Available data
========================================================================

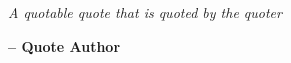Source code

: \chapter*{}
\vspace*{\fill}

\begin{center}
\begin{minipage}{0.5\textwidth}
\itshape
    A quotable quote
    that is quoted
    by the quoter
\end{minipage}
\end{center}
\hspace*{0.75\textwidth} {\bfseries -- Quote Author}


\vspace*{\fill}
\newpage

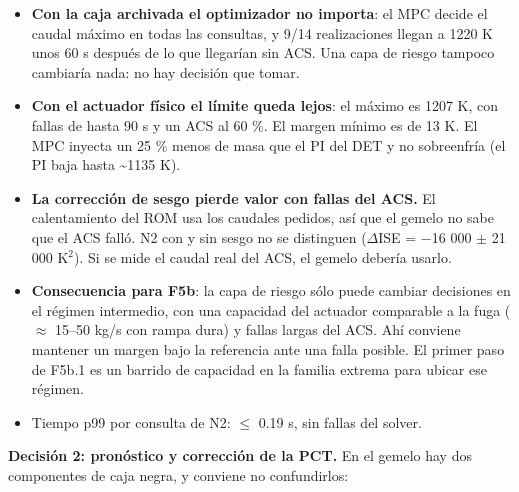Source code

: \documentclass[11pt,a4paper]{article}
\begin{document}
\begin{itemize}
\item \textbf{Con la caja archivada el optimizador no importa}: el MPC decide el caudal máximo en todas las consultas, y 9/14 realizaciones llegan a 1220 K unos 60 s después de lo que llegarían sin ACS. Una capa de riesgo tampoco cambiaría nada: no hay decisión que tomar.
\item \textbf{Con el actuador físico el límite queda lejos}: el máximo es 1207 K, con fallas de hasta 90 s y un ACS al 60 \%. El margen mínimo es de 13 K. El MPC inyecta un 25 \% menos de masa que el PI del DET y no sobreenfría (el PI baja hasta \textasciitilde{}1135 K).
\item \textbf{La corrección de sesgo pierde valor con fallas del ACS.} El calentamiento del ROM usa los caudales pedidos, así que el gemelo no sabe que el ACS falló. N2 con y sin sesgo no se distinguen ($\Delta$ISE = $-$16 000 $\pm$ 21 000 K$^{2}$). Si se mide el caudal real del ACS, el gemelo debería usarlo.
\item \textbf{Consecuencia para F5b}: la capa de riesgo sólo puede cambiar decisiones en el régimen intermedio, con una capacidad del actuador comparable a la fuga ($\approx$ 15–50 kg/s con rampa dura) y fallas largas del ACS. Ahí conviene mantener un margen bajo la referencia ante una falla posible. El primer paso de F5b.1 es un barrido de capacidad en la familia extrema para ubicar ese régimen.
\item Tiempo p99 por consulta de N2: $\le$ 0.19 s, sin fallas del solver.
\end{itemize}

\textbf{Decisión 2: pronóstico y corrección de la PCT.} En el gemelo hay dos componentes de caja negra, y conviene no confundirlos:
\end{document}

========================================================================

Action item
The task requires that every line above be transcribed exactly, without the images.

Result for this exercise
Source code

: \chapter*{}
\vspace*{\fill}

\begin{center}
\begin{minipage}{0.5\textwidth}
\itshape
    A quotable quote
    that is quoted
    by the quoter
\end{minipage}
\end{center}
\hspace*{0.75\textwidth} {\bfseries -- Quote Author}


\vspace*{\fill}
\newpage

Source code

: \documentclass[11pt,a4paper]{article}
\begin{document}
\begin{itemize}
\item \textbf{Con la caja archivada el optimizador no importa}: el MPC decide el caudal máximo en todas las consultas, y 9/14 realizaciones llegan a 1220 K unos 60 s después de lo que llegarían sin ACS. Una capa de riesgo tampoco cambiaría nada: no hay decisión que tomar.
\item \textbf{Con el actuador físico el límite queda lejos}: el máximo es 1207 K, con fallas de hasta 90 s y un ACS al 60 \%. El margen mínimo es de 13 K. El MPC inyecta un 25 \% menos de masa que el PI del DET y no sobreenfría (el PI baja hasta \textasciitilde{}1135 K).
\item \textbf{La corrección de sesgo pierde valor con fallas del ACS.} El calentamiento del ROM usa los caudales pedidos, así que el gemelo no sabe que el ACS falló. N2 con y sin sesgo no se distinguen ($\Delta$ISE = $-$16 000 $\pm$ 21 000 K$^{2}$). Si se mide el caudal real del ACS, el gemelo debería usarlo.
\item \textbf{Consecuencia para F5b}: la capa de riesgo sólo puede cambiar decisiones en el régimen intermedio, con una capacidad del actuador comparable a la fuga ($\approx$ 15–50 kg/s con rampa dura) y fallas largas del ACS. Ahí conviene mantener un margen bajo la referencia ante una falla posible. El primer paso de F5b.1 es un barrido de capacidad en la familia extrema para ubicar ese régimen.
\item Tiempo p99 por consulta de N2: $\le$ 0.19 s, sin fallas del solver.
\end{itemize}

\textbf{Decisión 2: pronóstico y corrección de la PCT.} En el gemelo hay dos componentes de caja negra, y conviene no confundirlos:
\end{document}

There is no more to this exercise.